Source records
- - - - -

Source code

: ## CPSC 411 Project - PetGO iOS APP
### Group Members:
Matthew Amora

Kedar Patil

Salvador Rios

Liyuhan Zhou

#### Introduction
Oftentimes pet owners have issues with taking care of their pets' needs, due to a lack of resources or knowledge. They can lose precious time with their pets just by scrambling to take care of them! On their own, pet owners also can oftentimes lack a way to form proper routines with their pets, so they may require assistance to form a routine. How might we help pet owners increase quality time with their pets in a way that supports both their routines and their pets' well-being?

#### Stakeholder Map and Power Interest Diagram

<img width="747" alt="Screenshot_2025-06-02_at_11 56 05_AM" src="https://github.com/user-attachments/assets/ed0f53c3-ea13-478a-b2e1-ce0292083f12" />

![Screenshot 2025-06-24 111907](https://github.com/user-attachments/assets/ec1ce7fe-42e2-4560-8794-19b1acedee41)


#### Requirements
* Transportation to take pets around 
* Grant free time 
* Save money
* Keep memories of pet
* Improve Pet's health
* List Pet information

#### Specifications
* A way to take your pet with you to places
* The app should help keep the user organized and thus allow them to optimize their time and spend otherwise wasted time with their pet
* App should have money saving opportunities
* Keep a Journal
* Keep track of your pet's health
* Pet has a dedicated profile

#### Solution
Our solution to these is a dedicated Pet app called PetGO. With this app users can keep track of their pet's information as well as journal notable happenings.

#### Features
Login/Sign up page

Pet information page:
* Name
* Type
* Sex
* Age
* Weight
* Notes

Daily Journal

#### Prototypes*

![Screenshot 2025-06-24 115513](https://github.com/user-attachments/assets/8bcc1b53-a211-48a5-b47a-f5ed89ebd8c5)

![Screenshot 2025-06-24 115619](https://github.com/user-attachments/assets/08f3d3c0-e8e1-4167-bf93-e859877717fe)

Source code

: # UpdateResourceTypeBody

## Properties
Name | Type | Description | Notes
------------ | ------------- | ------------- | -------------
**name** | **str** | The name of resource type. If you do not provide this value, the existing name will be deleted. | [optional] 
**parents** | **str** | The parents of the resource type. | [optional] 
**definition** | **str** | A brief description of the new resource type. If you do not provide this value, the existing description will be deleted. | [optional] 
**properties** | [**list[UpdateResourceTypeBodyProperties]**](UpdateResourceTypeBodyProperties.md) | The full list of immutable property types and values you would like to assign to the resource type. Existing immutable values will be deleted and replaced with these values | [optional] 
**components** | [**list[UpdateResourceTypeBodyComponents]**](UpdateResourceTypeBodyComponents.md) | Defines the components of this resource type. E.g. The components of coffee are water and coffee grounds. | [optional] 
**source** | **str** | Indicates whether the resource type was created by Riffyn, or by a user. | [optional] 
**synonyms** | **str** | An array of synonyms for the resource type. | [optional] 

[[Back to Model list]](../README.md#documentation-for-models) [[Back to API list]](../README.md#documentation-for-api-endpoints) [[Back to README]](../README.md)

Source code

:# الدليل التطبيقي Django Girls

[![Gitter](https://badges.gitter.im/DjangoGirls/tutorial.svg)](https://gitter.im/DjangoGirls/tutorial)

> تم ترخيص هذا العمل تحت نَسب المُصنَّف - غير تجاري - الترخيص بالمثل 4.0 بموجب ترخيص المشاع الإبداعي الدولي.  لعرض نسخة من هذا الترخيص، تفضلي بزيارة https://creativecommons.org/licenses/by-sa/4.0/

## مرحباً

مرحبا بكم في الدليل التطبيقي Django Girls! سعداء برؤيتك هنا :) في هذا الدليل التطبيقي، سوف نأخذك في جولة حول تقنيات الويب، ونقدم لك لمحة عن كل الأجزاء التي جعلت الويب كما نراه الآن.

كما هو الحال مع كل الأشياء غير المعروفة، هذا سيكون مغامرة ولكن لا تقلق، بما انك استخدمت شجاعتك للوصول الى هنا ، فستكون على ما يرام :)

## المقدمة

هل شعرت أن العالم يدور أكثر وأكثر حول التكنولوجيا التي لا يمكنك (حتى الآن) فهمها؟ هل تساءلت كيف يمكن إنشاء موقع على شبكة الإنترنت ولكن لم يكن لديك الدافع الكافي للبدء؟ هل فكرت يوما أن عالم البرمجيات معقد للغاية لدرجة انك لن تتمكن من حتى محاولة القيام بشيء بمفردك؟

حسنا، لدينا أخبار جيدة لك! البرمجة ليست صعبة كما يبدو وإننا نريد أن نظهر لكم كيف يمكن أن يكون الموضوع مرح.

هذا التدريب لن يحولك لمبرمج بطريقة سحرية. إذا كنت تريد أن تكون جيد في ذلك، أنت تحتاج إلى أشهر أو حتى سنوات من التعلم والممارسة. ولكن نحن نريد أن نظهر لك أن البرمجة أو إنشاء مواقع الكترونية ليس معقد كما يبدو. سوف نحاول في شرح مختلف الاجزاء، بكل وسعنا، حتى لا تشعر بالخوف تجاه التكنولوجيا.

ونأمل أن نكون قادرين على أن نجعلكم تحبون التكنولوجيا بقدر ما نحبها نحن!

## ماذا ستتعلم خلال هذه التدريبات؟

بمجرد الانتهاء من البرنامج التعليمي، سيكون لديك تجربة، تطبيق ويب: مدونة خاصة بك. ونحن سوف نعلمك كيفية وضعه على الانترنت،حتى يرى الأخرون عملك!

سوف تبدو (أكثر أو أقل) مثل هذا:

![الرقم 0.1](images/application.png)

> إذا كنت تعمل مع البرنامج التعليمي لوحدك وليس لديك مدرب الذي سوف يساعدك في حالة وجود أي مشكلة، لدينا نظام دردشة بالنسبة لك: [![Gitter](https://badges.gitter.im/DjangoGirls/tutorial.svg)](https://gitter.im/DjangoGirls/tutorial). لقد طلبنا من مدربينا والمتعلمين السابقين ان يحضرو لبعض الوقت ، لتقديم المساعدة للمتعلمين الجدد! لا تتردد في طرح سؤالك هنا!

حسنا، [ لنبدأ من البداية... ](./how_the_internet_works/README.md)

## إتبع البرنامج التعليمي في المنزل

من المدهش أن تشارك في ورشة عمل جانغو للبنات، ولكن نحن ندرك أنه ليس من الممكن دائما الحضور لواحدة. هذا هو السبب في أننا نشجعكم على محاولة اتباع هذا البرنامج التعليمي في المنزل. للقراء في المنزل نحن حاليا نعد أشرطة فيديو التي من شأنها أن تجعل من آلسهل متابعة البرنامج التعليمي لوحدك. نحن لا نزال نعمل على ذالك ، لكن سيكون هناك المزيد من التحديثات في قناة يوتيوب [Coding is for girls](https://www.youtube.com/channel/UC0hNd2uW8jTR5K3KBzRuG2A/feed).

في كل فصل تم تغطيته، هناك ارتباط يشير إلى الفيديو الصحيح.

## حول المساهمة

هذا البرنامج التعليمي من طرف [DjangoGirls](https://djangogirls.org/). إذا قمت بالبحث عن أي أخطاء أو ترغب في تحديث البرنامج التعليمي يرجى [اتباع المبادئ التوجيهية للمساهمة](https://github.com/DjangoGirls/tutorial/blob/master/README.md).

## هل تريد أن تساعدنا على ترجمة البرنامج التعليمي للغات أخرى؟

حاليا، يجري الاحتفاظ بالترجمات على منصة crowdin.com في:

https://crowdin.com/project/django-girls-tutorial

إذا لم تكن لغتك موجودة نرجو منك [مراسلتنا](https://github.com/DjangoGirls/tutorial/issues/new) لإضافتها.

- - - - -

The answer must be every line of the records above that holds the word "information".

* List Pet information
Our solution to these is a dedicated Pet app called PetGO. With this app users can keep track of their pet's information as well as journal notable happenings.
Pet information page:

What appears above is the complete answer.